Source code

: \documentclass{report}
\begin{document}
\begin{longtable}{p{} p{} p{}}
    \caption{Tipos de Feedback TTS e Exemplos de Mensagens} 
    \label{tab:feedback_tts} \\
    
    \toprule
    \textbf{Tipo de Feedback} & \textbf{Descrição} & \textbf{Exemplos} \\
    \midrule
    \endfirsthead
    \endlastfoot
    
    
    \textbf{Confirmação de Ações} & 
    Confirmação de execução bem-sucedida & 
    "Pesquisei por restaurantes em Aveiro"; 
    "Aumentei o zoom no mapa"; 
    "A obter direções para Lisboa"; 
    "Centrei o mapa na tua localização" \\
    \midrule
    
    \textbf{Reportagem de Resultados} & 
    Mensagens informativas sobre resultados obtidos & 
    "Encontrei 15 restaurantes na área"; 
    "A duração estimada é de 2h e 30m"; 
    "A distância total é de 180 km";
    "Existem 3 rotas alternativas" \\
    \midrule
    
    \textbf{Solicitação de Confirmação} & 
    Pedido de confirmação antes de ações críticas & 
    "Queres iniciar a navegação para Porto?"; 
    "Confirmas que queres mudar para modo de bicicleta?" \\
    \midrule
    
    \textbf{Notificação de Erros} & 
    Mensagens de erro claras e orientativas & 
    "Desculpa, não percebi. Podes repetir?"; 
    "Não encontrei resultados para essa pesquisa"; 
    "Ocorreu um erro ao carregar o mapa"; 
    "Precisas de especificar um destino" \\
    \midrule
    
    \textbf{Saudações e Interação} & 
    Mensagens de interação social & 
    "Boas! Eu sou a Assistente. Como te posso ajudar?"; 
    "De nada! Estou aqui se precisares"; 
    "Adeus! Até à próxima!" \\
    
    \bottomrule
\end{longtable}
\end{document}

__________

A single number is asked for: how many lines in the entries above hold the string "restaurantes".

2